_Task instructions_
Make an exact copy of the records, and keep the pictures out of it.

Dataset entries:
=== Section Start ===

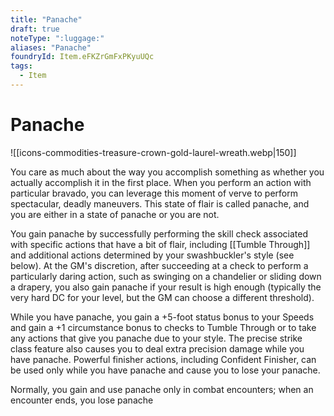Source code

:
 ```yaml
---
title: "Panache"
draft: true
noteType: ":luggage:"
aliases: "Panache"
foundryId: Item.eFKZrGmFxPKyuUQc
tags:
  - Item
---
```


# Panache
![[icons-commodities-treasure-crown-gold-laurel-wreath.webp|150]]

You care as much about the way you accomplish something as whether you actually accomplish it in the first place. When you perform an action with particular bravado, you can leverage this moment of verve to perform spectacular, deadly maneuvers. This state of flair is called panache, and you are either in a state of panache or you are not.

You gain panache by successfully performing the skill check associated with specific actions that have a bit of flair, including [[Tumble Through]] and additional actions determined by your swashbuckler's style (see below). At the GM's discretion, after succeeding at a check to perform a particularly daring action, such as swinging on a chandelier or sliding down a drapery, you also gain panache if your result is high enough (typically the very hard DC for your level, but the GM can choose a different threshold).

While you have panache, you gain a +5-foot status bonus to your Speeds and gain a +1 circumstance bonus to checks to Tumble Through or to take any actions that give you panache due to your style. The precise strike class feature also causes you to deal extra precision damage while you have panache. Powerful finisher actions, including Confident Finisher, can be used only while you have panache and cause you to lose your panache.

Normally, you gain and use panache only in combat encounters; when an encounter ends, you lose panache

=== Section End ===

_Your solution_
Source code

:
 ```yaml
---
title: "Panache"
draft: true
noteType: ":luggage:"
aliases: "Panache"
foundryId: Item.eFKZrGmFxPKyuUQc
tags:
  - Item
---
```


# Panache
![[icons-commodities-treasure-crown-gold-laurel-wreath.webp|150]]

You care as much about the way you accomplish something as whether you actually accomplish it in the first place. When you perform an action with particular bravado, you can leverage this moment of verve to perform spectacular, deadly maneuvers. This state of flair is called panache, and you are either in a state of panache or you are not.

You gain panache by successfully performing the skill check associated with specific actions that have a bit of flair, including [[Tumble Through]] and additional actions determined by your swashbuckler's style (see below). At the GM's discretion, after succeeding at a check to perform a particularly daring action, such as swinging on a chandelier or sliding down a drapery, you also gain panache if your result is high enough (typically the very hard DC for your level, but the GM can choose a different threshold).

While you have panache, you gain a +5-foot status bonus to your Speeds and gain a +1 circumstance bonus to checks to Tumble Through or to take any actions that give you panache due to your style. The precise strike class feature also causes you to deal extra precision damage while you have panache. Powerful finisher actions, including Confident Finisher, can be used only while you have panache and cause you to lose your panache.

Normally, you gain and use panache only in combat encounters; when an encounter ends, you lose panache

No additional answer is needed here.